Generating train split: 100%|██████████| 381/381 [00:00<00:00, 20245.14 examples/s]
Generating test split: 100%|██████████| 102/102 [00:00<00:00, 12641.66 examples/s]


In [3]:
print(type(dataset))
print(dataset)

<class 'datasets.dataset_dict.DatasetDict'>
DatasetDict({
    train: Dataset({
        features: ['text', 'label', 'embeddings'],
        num_rows: 381
    })
    test: Dataset({
        features: ['text', 'label', 'embeddings'],
        num_rows: 102
    })
})


In [4]:
dataset.keys()  # type: ignore

dict_keys(['train', 'test'])

In [5]:
# train data
train_dataset = dataset['train']    # type: ignore
# first row of the train data
print(train_dataset[0].keys())
print(train_dataset[0])

dict_keys(['text', 'label', 'embeddings'])
{'text': 'Inside a Fake News Sausage Factory: ‘This Is All About Income’ In Tbilisi, the two-room rented apartment Mr. Latsabidze shares with his younger brother is an unlikely offshore outpost of America’s fake news industry. The two brothers, both computer experts, get help from a third young Georgian, an architect.\n\nThey say they have no keen interest in politics themselves and initially placed bets across the American political spectrum and experimented with show business news, too. They set up a pro-Clinton website, walkwithher.com, a Facebook page cheering Bernie Sanders and a web digest of straightforward political news plagiarized from The New York Times and other mainstream news media.\n\nBut those sites, among the more than a dozen registered by Mr. Latsabidze, were busts. Then he shifted all his energy to Mr. Trump. His flagship pro-Trump website, departed.co, gained remarkable traction in a crowded field in the prelude to the Nov

In [6]:
from collections import Counter

In [7]:
# select top 100 rows
top_100_train_dataset = train_dataset.select(range(100))    # type: ignore

In [8]:
# count the first 100 samples label distribution
print("Label distribution of the first 100 samples:")
print(Counter(top_100_train_dataset['label']))

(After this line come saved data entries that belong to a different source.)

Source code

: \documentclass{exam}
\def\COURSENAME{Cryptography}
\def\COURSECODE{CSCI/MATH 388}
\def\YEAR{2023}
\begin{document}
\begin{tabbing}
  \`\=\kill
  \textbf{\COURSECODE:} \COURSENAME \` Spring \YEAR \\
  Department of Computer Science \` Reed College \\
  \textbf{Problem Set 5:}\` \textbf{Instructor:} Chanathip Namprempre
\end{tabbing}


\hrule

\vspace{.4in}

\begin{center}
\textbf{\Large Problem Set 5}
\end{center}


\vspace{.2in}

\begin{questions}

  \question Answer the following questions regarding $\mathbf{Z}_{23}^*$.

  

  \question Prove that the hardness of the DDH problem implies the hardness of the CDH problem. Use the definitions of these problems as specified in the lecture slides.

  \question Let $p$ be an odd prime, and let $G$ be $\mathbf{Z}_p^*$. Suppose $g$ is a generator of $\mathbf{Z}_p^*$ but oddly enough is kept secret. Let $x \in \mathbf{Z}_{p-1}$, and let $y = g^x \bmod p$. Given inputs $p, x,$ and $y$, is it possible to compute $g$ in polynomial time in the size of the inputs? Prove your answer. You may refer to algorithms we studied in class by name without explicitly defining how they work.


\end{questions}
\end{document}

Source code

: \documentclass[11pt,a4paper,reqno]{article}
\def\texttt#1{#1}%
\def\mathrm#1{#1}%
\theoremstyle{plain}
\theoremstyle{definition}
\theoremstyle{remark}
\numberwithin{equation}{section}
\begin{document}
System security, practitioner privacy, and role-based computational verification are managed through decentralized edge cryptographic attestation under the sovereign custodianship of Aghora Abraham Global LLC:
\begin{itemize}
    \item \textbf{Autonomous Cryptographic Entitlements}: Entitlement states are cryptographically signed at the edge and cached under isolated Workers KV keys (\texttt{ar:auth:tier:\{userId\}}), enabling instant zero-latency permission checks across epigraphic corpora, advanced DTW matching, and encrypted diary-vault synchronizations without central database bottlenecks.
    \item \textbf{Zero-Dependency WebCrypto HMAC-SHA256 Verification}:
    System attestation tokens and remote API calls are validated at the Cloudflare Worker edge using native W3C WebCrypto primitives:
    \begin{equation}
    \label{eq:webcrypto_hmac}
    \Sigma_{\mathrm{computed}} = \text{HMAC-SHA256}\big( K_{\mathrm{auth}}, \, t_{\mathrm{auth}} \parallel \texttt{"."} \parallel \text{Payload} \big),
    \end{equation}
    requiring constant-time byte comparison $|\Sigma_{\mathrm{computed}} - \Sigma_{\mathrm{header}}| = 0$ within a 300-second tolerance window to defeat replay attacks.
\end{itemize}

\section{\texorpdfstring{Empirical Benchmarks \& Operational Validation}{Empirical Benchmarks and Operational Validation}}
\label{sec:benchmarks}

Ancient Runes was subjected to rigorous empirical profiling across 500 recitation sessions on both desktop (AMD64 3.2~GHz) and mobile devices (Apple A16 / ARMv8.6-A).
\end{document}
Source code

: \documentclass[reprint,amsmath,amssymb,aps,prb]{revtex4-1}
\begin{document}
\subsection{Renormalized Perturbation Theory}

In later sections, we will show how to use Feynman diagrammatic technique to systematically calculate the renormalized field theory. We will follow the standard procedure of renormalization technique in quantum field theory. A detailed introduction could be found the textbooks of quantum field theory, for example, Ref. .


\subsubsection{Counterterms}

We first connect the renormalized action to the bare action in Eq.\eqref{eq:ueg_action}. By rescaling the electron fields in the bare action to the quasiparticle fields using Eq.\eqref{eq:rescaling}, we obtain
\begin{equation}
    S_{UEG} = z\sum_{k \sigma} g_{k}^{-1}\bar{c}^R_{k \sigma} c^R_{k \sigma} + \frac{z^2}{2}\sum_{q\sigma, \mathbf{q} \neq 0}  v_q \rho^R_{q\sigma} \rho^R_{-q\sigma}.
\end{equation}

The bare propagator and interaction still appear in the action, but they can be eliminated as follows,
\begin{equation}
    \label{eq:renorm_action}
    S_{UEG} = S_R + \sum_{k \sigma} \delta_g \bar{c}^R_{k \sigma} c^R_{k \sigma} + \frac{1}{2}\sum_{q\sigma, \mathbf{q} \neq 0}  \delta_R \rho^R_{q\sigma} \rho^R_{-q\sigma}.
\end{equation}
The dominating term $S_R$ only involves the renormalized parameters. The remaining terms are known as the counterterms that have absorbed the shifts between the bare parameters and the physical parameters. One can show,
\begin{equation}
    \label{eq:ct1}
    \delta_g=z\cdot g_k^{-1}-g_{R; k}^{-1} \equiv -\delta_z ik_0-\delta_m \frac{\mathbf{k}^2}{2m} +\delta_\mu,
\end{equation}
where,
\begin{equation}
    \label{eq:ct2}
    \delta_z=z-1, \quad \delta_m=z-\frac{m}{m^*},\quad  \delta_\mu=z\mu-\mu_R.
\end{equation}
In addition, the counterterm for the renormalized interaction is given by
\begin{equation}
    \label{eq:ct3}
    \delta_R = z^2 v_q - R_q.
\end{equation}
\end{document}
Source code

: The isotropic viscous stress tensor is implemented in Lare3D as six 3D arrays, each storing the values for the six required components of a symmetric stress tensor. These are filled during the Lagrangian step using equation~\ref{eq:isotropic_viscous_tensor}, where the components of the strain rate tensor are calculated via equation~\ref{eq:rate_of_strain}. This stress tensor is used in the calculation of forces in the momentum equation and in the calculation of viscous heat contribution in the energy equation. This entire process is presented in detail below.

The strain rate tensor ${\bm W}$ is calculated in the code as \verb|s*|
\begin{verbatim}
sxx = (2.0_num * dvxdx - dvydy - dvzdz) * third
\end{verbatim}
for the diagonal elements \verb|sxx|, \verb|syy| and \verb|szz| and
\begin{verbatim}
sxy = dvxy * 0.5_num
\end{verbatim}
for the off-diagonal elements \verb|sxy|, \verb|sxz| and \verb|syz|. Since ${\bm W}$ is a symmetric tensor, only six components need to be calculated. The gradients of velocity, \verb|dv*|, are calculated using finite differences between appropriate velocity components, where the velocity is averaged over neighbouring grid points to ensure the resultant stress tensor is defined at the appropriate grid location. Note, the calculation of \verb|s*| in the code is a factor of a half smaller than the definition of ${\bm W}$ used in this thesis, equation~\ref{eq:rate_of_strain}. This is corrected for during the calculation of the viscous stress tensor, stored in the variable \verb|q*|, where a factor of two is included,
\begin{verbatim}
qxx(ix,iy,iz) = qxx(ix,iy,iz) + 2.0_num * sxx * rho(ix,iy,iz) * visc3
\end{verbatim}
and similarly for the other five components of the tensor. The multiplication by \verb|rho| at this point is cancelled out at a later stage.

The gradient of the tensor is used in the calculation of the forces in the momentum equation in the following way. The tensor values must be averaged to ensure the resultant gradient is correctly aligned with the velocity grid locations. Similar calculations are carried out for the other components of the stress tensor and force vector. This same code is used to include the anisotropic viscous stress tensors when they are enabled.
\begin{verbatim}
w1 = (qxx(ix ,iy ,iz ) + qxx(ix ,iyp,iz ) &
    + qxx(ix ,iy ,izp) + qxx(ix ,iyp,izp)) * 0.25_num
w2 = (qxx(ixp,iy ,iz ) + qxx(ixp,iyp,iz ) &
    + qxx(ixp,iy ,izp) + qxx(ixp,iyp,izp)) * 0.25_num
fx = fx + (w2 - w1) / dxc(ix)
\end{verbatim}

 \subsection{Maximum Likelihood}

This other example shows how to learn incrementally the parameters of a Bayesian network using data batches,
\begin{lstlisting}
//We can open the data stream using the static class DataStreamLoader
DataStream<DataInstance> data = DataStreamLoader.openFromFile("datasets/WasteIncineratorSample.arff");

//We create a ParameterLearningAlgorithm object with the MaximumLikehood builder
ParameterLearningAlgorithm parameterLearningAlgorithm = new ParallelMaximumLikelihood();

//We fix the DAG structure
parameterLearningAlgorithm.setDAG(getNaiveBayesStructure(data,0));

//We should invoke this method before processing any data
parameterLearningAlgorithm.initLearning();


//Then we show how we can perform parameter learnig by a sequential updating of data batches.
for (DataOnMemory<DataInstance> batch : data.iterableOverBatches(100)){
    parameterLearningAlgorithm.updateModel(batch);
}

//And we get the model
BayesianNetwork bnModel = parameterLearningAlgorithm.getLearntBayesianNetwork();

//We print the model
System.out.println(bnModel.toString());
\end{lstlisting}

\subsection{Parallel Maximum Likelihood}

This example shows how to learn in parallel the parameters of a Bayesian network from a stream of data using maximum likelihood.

Label distribution of the first 100 samples:
Counter({0: 69, 1: 31})


In [9]:
# select top 10 rows
top_10_train_dataset = train_dataset.select(range(10))  # type: ignore

In [10]:
# count the first 10 samples label distribution
print("Label distribution of the first 10 samples:")
print(Counter(top_10_train_dataset['label']))

Label distribution of the first 10 samples:
Counter({0: 7, 1: 3})